#### [Work to be completed]
Word for word, set down every record that appears below.

################

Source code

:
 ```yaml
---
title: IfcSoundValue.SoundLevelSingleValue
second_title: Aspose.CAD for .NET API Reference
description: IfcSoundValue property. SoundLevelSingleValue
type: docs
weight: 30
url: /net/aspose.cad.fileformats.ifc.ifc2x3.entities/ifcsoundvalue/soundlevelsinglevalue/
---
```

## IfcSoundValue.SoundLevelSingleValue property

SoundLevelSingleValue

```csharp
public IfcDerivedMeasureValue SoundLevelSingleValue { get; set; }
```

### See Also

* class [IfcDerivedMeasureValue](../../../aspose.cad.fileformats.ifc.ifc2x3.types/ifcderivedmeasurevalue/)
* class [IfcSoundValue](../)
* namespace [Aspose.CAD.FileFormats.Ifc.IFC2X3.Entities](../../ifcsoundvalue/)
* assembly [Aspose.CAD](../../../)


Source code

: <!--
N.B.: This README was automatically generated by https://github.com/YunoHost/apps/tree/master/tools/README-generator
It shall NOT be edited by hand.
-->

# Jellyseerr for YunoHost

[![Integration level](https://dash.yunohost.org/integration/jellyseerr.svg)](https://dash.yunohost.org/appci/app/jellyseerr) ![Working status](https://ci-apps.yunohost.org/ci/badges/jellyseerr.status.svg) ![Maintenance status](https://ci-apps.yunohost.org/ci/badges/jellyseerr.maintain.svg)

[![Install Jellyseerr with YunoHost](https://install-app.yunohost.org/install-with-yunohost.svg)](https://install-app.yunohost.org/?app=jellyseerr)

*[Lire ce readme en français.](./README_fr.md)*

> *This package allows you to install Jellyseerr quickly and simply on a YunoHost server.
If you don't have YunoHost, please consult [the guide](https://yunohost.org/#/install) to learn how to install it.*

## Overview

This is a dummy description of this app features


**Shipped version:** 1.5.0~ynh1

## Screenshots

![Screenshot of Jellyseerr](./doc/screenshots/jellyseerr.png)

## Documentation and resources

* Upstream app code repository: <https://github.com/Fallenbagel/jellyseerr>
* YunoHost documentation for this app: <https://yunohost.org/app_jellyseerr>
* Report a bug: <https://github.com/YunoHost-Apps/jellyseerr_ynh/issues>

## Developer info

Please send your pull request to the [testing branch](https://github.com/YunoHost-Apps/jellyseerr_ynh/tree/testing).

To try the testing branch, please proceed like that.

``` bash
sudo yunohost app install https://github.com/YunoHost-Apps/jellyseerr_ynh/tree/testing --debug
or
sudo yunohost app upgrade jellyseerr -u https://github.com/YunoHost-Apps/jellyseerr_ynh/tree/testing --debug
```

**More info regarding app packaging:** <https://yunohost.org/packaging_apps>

################

#### [Response to this task]
Source code

:
 ```yaml
---
title: IfcSoundValue.SoundLevelSingleValue
second_title: Aspose.CAD for .NET API Reference
description: IfcSoundValue property. SoundLevelSingleValue
type: docs
weight: 30
url: /net/aspose.cad.fileformats.ifc.ifc2x3.entities/ifcsoundvalue/soundlevelsinglevalue/
---
```

## IfcSoundValue.SoundLevelSingleValue property

SoundLevelSingleValue

```csharp
public IfcDerivedMeasureValue SoundLevelSingleValue { get; set; }
```

### See Also

* class [IfcDerivedMeasureValue](../../../aspose.cad.fileformats.ifc.ifc2x3.types/ifcderivedmeasurevalue/)
* class [IfcSoundValue](../)
* namespace [Aspose.CAD.FileFormats.Ifc.IFC2X3.Entities](../../ifcsoundvalue/)
* assembly [Aspose.CAD](../../../)


Source code

: <!--
N.B.: This README was automatically generated by https://github.com/YunoHost/apps/tree/master/tools/README-generator
It shall NOT be edited by hand.
-->

# Jellyseerr for YunoHost

[![Integration level](https://dash.yunohost.org/integration/jellyseerr.svg)](https://dash.yunohost.org/appci/app/jellyseerr) ![Working status](https://ci-apps.yunohost.org/ci/badges/jellyseerr.status.svg) ![Maintenance status](https://ci-apps.yunohost.org/ci/badges/jellyseerr.maintain.svg)

[![Install Jellyseerr with YunoHost](https://install-app.yunohost.org/install-with-yunohost.svg)](https://install-app.yunohost.org/?app=jellyseerr)

*[Lire ce readme en français.](./README_fr.md)*

> *This package allows you to install Jellyseerr quickly and simply on a YunoHost server.
If you don't have YunoHost, please consult [the guide](https://yunohost.org/#/install) to learn how to install it.*

## Overview

This is a dummy description of this app features


**Shipped version:** 1.5.0~ynh1

## Screenshots

![Screenshot of Jellyseerr](./doc/screenshots/jellyseerr.png)

## Documentation and resources

* Upstream app code repository: <https://github.com/Fallenbagel/jellyseerr>
* YunoHost documentation for this app: <https://yunohost.org/app_jellyseerr>
* Report a bug: <https://github.com/YunoHost-Apps/jellyseerr_ynh/issues>

## Developer info

Please send your pull request to the [testing branch](https://github.com/YunoHost-Apps/jellyseerr_ynh/tree/testing).

To try the testing branch, please proceed like that.

``` bash
sudo yunohost app install https://github.com/YunoHost-Apps/jellyseerr_ynh/tree/testing --debug
or
sudo yunohost app upgrade jellyseerr -u https://github.com/YunoHost-Apps/jellyseerr_ynh/tree/testing --debug
```

**More info regarding app packaging:** <https://yunohost.org/packaging_apps>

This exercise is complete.